- Description
- Objective
- Setup
- Debug
- Workflow
- Search Parameters
- Scoring Metrics
- User Interface
- Performance
- Limitations
- Future Improvements
With the number of social media users steadily increasing every year, it was reported that there are currently over 3 billion active social media users around the world. With only the name of a long-lost friend or person, it is difficult to search across various social media platforms for his/her presences and identify their various social media accounts. A name search will yield too many results.

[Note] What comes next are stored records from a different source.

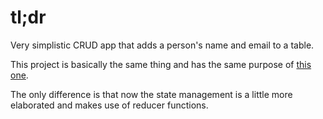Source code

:# tl;dr
Very simplistic CRUD app that adds a person's name and email to a table.


This project is basically the same thing and has the same purpose of [this one](https://github.com/danillonogueira/react-hooks-basic).


The only difference is that now the state management is a little more elaborated and makes use of reducer functions.
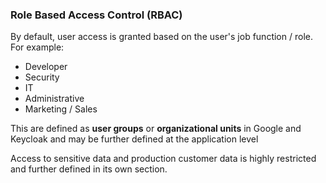 ### Role Based Access Control (RBAC)

By default, user access is granted based on the user's job function / role.
For example:

- Developer
- Security
- IT
- Administrative
- Marketing / Sales

This are defined as **user groups** or **organizational units** in Google and Keycloak and may be further defined at the application level

Access to sensitive data and production customer data is highly restricted and
further defined in its own section.
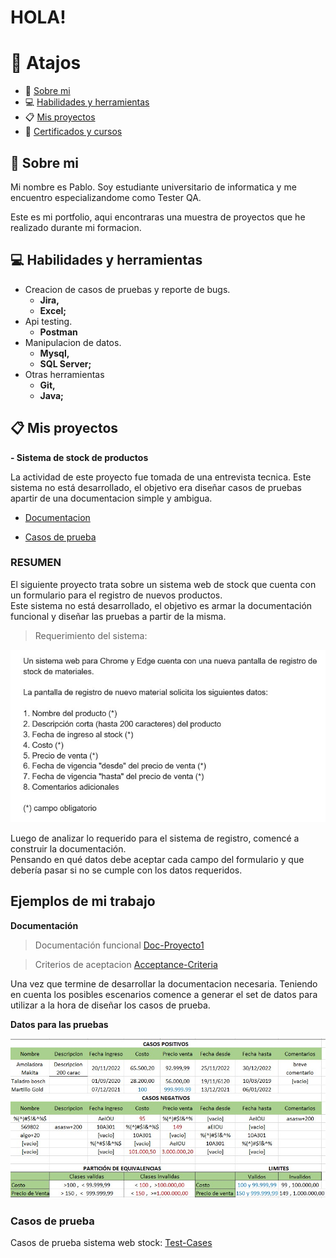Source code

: # **HOLA!**

# :pushpin: Atajos 
- :wave: [Sobre mi](#wave-Sobre-mi)
- :computer: [Habilidades y herramientas](#computer-Habilidades-y-herramientas)
- :clipboard: [Mis proyectos](#clipboard-Mis-proyectos)
- :school: [Certificados y cursos](#school-certificates-and-courses)


## :wave: Sobre mi
Mi nombre es Pablo. Soy estudiante universitario de informatica y me encuentro especializandome como Tester QA.

Este es mi portfolio, aqui encontraras una muestra de proyectos que he realizado durante mi formacion.  

## :computer: Habilidades y herramientas

- Creacion de casos de pruebas y reporte de bugs.
  - **Jira,**
  - **Excel;**
- Api testing.
  - **Postman**
- Manipulacion de datos.
  - **Mysql,**
  - **SQL Server;**
- Otras herramientas
  - **Git,**
  - **Java;**


## :clipboard: Mis proyectos

__- Sistema de stock de productos__

  La actividad de este proyecto fue tomada de una entrevista tecnica. Este sistema no está desarrollado, el objetivo era diseñar casos de pruebas apartir de una documentacion 
  simple y ambigua. 
 
* [Documentacion](#Ejemplos-de-mi-trabajo)   
  
* [Casos de prueba](#Casos-de-prueba)    
    
    
### RESUMEN  

El siguiente proyecto trata sobre un sistema web de stock que cuenta con un formulario para el registro de nuevos productos.        
Este sistema no está desarrollado, el objetivo es armar la documentación funcional y diseñar las pruebas a partir de la misma.



> Requerimiento del sistema: 


![](https://github.com/Pablo-n15/Portfolio/blob/main/requerimiento1.jpg)  


Luego de analizar lo requerido para el sistema de registro, comencé a construir la documentación.  
Pensando en qué datos debe aceptar cada campo del formulario y que debería pasar si no se cumple con los datos requeridos.  
 
 ## Ejemplos de mi trabajo
 
__Documentación__  

>Documentación funcional [Doc-Proyecto1](https://drive.google.com/file/d/1-m6j8l_vZMNgMXNQ6ZT0M19u9D782TLh/view?usp=share_link)  
  
>Criterios de aceptacion [Acceptance-Criteria](https://drive.google.com/file/d/1zGhadC5V0osEw9xVshkq32J_4Yy8kjF4/view?usp=share_link)

Una vez que termine de desarrollar la documentacion necesaria. Teniendo en cuenta los posibles escenarios comence a generar el set de datos para utilizar a la hora de diseñar los casos de prueba.  

__Datos para las pruebas__

![](https://github.com/Pablo-n15/Portfolio/blob/main/set-datos.jpg)

### Casos de prueba 

Casos de prueba sistema web stock: [Test-Cases](https://docs.google.com/spreadsheets/d/1rJ0hbM8WvnNIS6GtqIF9hZiNMpWuoDGn/edit?usp=share_link&ouid=105176983608863755433&rtpof=true&sd=true)




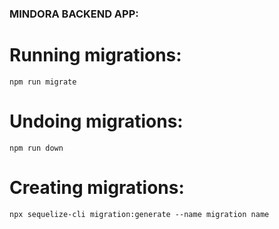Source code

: ### MINDORA BACKEND APP:
# Running migrations: 
`npm run migrate`
# Undoing migrations:
`npm run down`
# Creating migrations:
`npx sequelize-cli migration:generate --name migration name`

Furthermore, many people do not indicate their real name or upload their photo as their profile picture on their social media thus making this an even more challenging task. Combing through all the search results to identify the person will take tremendous amount of time and effort.
Leveraging on big data technology and artificial intelligences, the objective of this project is to develop a people search aggregator software system that simultaneously search social media profiles from various platforms, processes and then rank the search results in an intelligent manner such that it is easier for a user to identify the person he/she was looking for.
- Vue.js (Front End)
- Spring Java (Back End)
- Elasticsearch (Database)
- Scrapy & Selenium (Web Scraper)
- Apache Kafka (Apache Kafka)
1. Install Anaconda 3
Open Anaconda Prompt. Navigate to the directory which Scraper folder is installed. Type "Python ScrapyScript.py" to run the webscraper
For example,
//For example
(base) C:\Users\CChunChe\elastictest>Python ScrapyScript.py
2. Install [Apache Kafka 2.11 - 2.2.0 tgz (scala)](https://kafka.apache.org/downloads)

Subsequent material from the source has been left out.